[Your objective] This exercise asks for every line of the material that includes the word "tools".

┄┄┄┄┄┄┄┄┄┄┄┄┄┄┄┄┄┄┄┄

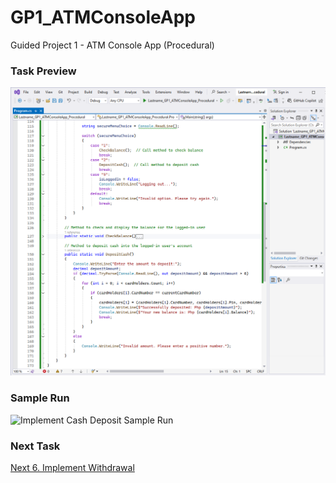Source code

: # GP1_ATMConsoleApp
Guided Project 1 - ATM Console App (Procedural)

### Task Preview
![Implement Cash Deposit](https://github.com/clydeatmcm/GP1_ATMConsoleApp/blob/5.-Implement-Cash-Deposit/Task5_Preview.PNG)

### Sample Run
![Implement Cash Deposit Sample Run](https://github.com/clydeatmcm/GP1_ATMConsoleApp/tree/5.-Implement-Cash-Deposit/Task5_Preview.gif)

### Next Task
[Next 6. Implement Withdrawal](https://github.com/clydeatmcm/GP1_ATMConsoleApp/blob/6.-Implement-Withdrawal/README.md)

┄┄┄┄┄┄┄┄┄┄┄┄┄┄┄┄┄┄┄┄

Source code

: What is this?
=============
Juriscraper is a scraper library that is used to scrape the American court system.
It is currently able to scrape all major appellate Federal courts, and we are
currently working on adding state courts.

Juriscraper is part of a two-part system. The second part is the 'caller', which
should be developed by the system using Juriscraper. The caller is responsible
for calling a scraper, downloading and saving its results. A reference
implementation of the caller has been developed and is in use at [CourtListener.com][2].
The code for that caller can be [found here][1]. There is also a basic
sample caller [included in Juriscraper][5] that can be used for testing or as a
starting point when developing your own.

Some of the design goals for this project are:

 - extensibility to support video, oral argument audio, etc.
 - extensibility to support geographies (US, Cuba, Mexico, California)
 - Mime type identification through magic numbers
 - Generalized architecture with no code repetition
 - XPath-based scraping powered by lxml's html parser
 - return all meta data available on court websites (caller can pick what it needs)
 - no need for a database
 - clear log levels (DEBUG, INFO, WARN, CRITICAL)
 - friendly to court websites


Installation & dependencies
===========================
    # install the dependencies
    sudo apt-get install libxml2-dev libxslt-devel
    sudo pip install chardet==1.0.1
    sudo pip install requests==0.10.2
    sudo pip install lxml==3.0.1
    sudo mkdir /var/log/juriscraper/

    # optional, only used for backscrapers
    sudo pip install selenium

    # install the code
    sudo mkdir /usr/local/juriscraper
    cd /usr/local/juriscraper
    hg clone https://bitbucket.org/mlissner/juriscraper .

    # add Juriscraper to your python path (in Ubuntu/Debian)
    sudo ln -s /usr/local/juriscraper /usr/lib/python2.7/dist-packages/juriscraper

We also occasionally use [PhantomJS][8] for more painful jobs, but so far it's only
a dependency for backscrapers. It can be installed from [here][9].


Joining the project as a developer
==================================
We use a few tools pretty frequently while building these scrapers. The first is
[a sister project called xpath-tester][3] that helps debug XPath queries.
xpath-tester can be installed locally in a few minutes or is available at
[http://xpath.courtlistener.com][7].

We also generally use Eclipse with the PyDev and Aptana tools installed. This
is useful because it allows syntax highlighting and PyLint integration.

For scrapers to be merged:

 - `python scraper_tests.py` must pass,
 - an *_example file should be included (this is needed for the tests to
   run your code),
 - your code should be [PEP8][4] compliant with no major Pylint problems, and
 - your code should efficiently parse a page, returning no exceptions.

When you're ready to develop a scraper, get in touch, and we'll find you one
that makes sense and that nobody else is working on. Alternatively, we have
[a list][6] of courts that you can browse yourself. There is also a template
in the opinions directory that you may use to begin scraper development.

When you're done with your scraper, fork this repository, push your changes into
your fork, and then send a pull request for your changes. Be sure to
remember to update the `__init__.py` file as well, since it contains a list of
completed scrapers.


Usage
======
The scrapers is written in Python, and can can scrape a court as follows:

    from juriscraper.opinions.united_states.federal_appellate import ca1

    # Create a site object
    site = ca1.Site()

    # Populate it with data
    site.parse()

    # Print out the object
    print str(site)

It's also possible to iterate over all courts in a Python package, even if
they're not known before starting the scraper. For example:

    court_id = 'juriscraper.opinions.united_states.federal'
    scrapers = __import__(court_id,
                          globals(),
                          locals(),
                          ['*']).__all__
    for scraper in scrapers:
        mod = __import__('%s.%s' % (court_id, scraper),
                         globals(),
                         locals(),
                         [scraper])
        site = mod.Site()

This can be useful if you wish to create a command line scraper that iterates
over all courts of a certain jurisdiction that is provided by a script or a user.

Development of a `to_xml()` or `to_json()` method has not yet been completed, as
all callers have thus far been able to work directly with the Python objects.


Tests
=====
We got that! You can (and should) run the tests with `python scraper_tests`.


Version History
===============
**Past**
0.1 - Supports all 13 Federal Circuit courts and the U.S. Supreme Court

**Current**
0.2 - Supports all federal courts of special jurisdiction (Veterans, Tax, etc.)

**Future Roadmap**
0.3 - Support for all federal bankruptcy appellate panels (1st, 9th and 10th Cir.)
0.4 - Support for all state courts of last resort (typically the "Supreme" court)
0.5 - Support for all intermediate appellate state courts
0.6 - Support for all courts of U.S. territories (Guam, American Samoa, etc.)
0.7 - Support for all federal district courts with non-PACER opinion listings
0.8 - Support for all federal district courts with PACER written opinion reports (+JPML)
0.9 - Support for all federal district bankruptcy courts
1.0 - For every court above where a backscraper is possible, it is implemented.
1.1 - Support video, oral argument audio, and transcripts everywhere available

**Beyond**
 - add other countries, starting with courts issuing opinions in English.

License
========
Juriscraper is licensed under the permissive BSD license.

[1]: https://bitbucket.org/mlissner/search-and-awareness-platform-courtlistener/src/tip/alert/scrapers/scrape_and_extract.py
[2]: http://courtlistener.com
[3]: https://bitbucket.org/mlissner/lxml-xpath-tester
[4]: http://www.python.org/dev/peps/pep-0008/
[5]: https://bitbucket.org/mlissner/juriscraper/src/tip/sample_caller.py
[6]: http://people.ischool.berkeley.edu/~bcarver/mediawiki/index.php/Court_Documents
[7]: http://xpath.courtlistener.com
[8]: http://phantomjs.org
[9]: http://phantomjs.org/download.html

┄┄┄┄┄┄┄┄┄┄┄┄┄┄┄┄┄┄┄┄

[Response to this exercise]
We use a few tools pretty frequently while building these scrapers. The first is
We also generally use Eclipse with the PyDev and Aptana tools installed. This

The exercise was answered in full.